◆ **Exercise directions**: The expected output is exactly the lines below, starting at the line with "people looking for roommates." and ending at the line with "good potential roommates.", both included; no other line belongs in it.

◆ **Supplied data**:
· · · ·

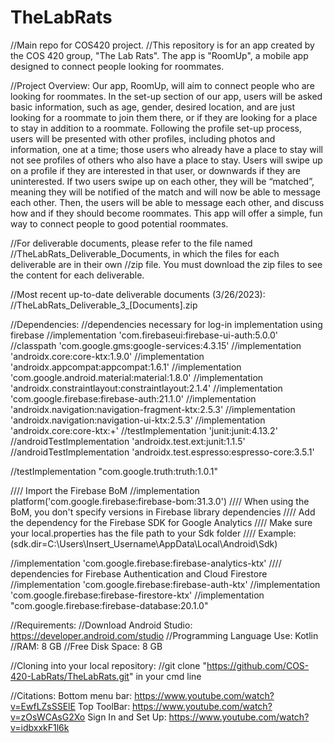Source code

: # TheLabRats
//Main repo for COS420 project.
//This repository is for an app created by the COS 420 group, "The Lab Rats". The app is "RoomUp", a mobile app designed to connect people looking for roommates. 

//Project Overview: Our app, RoomUp, will aim to connect people who are looking for roommates. In the set-up section of our app, users will be asked basic information, such as age, gender, desired location, and are just looking for a roommate to join them there, or if they are looking for a place to stay in addition to a roommate. Following the profile set-up process, users will be presented with other profiles, including photos and information, one at a time; those users who already have a place to stay will not see profiles of others who also have a place to stay. Users will swipe up on a profile if they are interested in that user, or downwards if they are uninterested. If two users swipe up on each other, they will be “matched”, meaning they will be notified of the match and will now be able to message each other. Then, the users will be able to message each other, and discuss how and if they should become roommates. This app will offer a simple, fun way to connect people to good potential roommates.

//For deliverable documents, please refer to the file named //TheLabRats_Deliverable_Documents, in which the files for each deliverable are in their own //zip file. You must download the zip files to see the content for each deliverable.

//Most recent up-to-date deliverable documents (3/26/2023): //TheLabRats_Deliverable_3_[Documents].zip

//Dependencies: 
//dependencies necessary for log-in implementation using firebase
//implementation 'com.firebaseui:firebase-ui-auth:5.0.0'
//classpath 'com.google.gms:google-services:4.3.15'
//implementation 'androidx.core:core-ktx:1.9.0'
//implementation 'androidx.appcompat:appcompat:1.6.1'
//implementation 'com.google.android.material:material:1.8.0'
//implementation 'androidx.constraintlayout:constraintlayout:2.1.4'
//implementation 'com.google.firebase:firebase-auth:21.1.0'
//implementation 'androidx.navigation:navigation-fragment-ktx:2.5.3'
//implementation 'androidx.navigation:navigation-ui-ktx:2.5.3'
//implementation 'androidx.core:core-ktx:+'
//testImplementation 'junit:junit:4.13.2'
//androidTestImplementation 'androidx.test.ext:junit:1.1.5'
//androidTestImplementation 'androidx.test.espresso:espresso-core:3.5.1'

//testImplementation "com.google.truth:truth:1.0.1"

//// Import the Firebase BoM
//implementation platform('com.google.firebase:firebase-bom:31.3.0')
//// When using the BoM, you don't specify versions in Firebase library dependencies
//// Add the dependency for the Firebase SDK for Google Analytics
//// Make sure your local.properties has the file path to your Sdk folder 
////     Example: (sdk.dir=C\:\\Users\\Insert_Username\\AppData\\Local\\Android\\Sdk)

//implementation 'com.google.firebase:firebase-analytics-ktx'
//// dependencies for Firebase Authentication and Cloud Firestore
//implementation 'com.google.firebase:firebase-auth-ktx'
//implementation 'com.google.firebase:firebase-firestore-ktx'
//implementation "com.google.firebase:firebase-database:20.1.0"


//Requirements:
//Download Android Studio: https://developer.android.com/studio
//Programming Language Use: Kotlin
//RAM: 8 GB
//Free Disk Space: 8 GB 

//Cloning into your local repository:
//git clone "https://github.com/COS-420-LabRats/TheLabRats.git" in your cmd line

//Citations: 
Bottom menu bar: https://www.youtube.com/watch?v=EwfLZsSSElE
Top ToolBar: https://www.youtube.com/watch?v=zOsWCAsG2Xo 
Sign In and Set Up: https://www.youtube.com/watch?v=idbxxkF1l6k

· · · ·

◆ **Solution to this problem**:
//This repository is for an app created by the COS 420 group, "The Lab Rats". The app is "RoomUp", a mobile app designed to connect people looking for roommates. 

//Project Overview: Our app, RoomUp, will aim to connect people who are looking for roommates. In the set-up section of our app, users will be asked basic information, such as age, gender, desired location, and are just looking for a roommate to join them there, or if they are looking for a place to stay in addition to a roommate. Following the profile set-up process, users will be presented with other profiles, including photos and information, one at a time; those users who already have a place to stay will not see profiles of others who also have a place to stay. Users will swipe up on a profile if they are interested in that user, or downwards if they are uninterested. If two users swipe up on each other, they will be “matched”, meaning they will be notified of the match and will now be able to message each other. Then, the users will be able to message each other, and discuss how and if they should become roommates. This app will offer a simple, fun way to connect people to good potential roommates.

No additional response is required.